08/15/2023 I may be selfish but I am happy to know that there are many who feel the same as me, I would like to live like others, even if I go out and meet new people, I talk about everything I like, as if I only see the negativity, I know that that friend One day it will stop being one, I know that one day that friend will stop talking to me, I know that that boyfriend will cheat on me, I know that no one is perfect because I am not perfect either.
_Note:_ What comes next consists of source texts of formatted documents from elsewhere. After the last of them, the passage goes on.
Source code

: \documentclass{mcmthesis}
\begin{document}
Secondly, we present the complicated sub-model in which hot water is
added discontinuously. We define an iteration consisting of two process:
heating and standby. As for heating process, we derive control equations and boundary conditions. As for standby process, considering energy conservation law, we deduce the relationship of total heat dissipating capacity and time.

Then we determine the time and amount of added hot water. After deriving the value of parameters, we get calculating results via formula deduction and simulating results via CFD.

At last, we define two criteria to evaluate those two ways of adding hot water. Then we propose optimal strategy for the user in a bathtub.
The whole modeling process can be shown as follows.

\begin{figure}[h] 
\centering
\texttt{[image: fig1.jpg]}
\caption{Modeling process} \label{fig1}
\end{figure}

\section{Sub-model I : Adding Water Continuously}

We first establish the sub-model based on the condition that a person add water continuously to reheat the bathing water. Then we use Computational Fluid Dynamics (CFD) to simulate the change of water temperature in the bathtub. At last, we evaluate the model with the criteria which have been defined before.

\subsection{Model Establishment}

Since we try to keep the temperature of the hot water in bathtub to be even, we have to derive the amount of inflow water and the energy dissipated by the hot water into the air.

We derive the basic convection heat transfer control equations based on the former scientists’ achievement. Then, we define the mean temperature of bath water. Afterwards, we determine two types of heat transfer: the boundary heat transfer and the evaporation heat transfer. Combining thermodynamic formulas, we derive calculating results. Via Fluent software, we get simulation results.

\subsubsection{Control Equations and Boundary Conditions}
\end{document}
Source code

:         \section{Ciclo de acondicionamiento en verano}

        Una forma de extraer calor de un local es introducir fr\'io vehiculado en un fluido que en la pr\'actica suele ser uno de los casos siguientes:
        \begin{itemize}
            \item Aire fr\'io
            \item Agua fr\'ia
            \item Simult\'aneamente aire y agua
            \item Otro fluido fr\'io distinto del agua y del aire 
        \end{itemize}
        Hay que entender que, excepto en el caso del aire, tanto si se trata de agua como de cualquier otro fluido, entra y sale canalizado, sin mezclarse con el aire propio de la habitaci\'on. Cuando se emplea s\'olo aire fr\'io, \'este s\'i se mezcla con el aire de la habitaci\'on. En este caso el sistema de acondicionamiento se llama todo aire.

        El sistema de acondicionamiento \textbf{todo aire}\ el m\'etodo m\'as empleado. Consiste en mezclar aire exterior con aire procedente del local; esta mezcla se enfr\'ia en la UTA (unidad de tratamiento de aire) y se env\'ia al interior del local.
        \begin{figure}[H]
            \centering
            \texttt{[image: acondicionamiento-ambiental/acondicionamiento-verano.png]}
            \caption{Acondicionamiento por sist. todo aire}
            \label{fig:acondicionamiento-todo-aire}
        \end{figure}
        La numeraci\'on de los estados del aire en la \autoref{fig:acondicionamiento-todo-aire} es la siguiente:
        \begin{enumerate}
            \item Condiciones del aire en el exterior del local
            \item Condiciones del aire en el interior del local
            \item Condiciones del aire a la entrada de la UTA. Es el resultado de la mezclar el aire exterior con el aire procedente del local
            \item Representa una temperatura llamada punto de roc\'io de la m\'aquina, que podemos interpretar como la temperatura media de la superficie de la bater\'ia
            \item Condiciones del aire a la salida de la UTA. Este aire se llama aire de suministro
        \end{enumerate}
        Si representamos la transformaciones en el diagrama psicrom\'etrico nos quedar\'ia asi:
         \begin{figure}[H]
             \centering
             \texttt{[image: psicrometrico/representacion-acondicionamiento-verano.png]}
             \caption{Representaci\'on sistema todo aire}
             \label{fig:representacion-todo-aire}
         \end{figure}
But even so I continue and continue looking for my place, there were also moments when I didn’t even want to take a bath, but no one, no one will live your life, only you are living it, I don’t know how economically you are, but look for a new job, look for something you don’t like. Just try to move from where you are, even if you don’t believe, something better always comes along.

Take good care of yourself and keep living, remember that’s what it’s all about, collecting data is what we do. What data do you want to have?

If one day you lost your memory, and you didn’t remember anything from your past, how do you think you would see life?
Would you be someone else?

CHRISTIAN

06/10/2023

The same thing happens to me, although I feel some emotions if it is affecting me at work, social relationships and love relationships, I don’t know if it is the age, I am 30 years old and I feel that every day that passes I get the same emotion as when I was 18 or 20 years. This attitude causes a lot of damage when you have a partner and even if there is love and affection for this person, I wouldn’t care if they distance themselves from me… I am a mix between extroverted and square and I accept it, but it is reality, it is ugly to be Well, but it is something that I hope to work on for the good of myself and the people around me.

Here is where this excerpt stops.